(Task data)
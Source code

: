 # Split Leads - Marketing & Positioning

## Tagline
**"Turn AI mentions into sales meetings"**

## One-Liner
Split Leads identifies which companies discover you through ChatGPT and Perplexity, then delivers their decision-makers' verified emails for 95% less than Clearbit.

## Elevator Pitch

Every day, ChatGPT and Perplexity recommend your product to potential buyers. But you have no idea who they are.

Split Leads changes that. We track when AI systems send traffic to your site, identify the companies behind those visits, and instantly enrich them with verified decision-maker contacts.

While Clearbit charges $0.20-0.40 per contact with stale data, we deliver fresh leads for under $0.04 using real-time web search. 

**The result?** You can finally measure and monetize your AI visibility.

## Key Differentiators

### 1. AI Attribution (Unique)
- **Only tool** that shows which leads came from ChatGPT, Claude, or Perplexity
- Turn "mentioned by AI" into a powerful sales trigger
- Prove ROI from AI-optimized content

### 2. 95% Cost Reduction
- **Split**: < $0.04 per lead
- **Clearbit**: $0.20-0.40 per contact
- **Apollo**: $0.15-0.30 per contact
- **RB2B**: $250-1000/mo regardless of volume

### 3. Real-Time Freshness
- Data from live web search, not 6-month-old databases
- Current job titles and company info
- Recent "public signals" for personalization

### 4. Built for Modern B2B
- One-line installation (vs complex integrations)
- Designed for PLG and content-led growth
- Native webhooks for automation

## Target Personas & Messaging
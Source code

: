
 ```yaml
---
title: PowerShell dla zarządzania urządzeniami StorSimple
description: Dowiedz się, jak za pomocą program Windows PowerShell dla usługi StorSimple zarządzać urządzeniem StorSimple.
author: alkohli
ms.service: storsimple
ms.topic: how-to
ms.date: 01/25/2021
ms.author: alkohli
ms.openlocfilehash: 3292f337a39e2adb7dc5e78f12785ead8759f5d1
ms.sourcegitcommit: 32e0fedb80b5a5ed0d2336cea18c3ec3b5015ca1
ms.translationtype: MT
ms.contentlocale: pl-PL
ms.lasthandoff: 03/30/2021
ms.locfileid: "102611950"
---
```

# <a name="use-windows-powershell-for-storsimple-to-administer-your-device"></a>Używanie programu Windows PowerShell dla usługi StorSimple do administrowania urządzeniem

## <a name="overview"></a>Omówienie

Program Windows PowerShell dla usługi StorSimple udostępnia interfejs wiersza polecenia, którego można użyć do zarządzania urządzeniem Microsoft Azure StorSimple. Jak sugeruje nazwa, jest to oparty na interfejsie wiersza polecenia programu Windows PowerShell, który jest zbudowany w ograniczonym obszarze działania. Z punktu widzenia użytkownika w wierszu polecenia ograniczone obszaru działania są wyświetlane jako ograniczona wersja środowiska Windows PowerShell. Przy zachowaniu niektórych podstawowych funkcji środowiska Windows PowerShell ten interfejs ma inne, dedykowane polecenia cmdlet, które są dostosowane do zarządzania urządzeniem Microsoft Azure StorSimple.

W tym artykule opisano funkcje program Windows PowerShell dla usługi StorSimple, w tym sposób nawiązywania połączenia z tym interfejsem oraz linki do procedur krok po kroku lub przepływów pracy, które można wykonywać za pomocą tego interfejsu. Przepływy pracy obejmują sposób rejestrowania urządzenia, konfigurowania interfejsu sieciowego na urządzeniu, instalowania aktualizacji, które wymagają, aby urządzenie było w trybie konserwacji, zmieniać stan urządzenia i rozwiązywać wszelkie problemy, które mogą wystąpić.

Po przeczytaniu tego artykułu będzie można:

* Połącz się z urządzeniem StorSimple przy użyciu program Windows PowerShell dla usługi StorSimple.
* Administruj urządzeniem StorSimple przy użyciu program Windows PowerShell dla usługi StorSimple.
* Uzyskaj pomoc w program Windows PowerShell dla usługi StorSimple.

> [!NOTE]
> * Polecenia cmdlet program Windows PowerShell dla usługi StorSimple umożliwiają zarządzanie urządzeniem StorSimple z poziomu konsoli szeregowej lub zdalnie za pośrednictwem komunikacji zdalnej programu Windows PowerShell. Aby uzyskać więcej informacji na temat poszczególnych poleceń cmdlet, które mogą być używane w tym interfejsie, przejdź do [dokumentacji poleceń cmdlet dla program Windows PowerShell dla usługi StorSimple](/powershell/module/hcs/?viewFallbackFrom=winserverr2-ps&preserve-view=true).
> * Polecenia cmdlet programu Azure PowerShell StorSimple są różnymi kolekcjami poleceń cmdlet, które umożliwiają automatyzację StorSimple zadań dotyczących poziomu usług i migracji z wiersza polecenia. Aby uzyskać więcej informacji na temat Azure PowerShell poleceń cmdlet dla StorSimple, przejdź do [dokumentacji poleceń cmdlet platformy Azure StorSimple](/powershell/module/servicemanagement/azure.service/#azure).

(Assignment) What you write must be the entries restated word for word, from the opening line through the one holding "Every day, ChatGPT", with nothing else.

(Answer section)
Source code

: # Split Leads - Marketing & Positioning

## Tagline
**"Turn AI mentions into sales meetings"**

## One-Liner
Split Leads identifies which companies discover you through ChatGPT and Perplexity, then delivers their decision-makers' verified emails for 95% less than Clearbit.

## Elevator Pitch

Every day, ChatGPT and Perplexity recommend your product to potential buyers. But you have no idea who they are.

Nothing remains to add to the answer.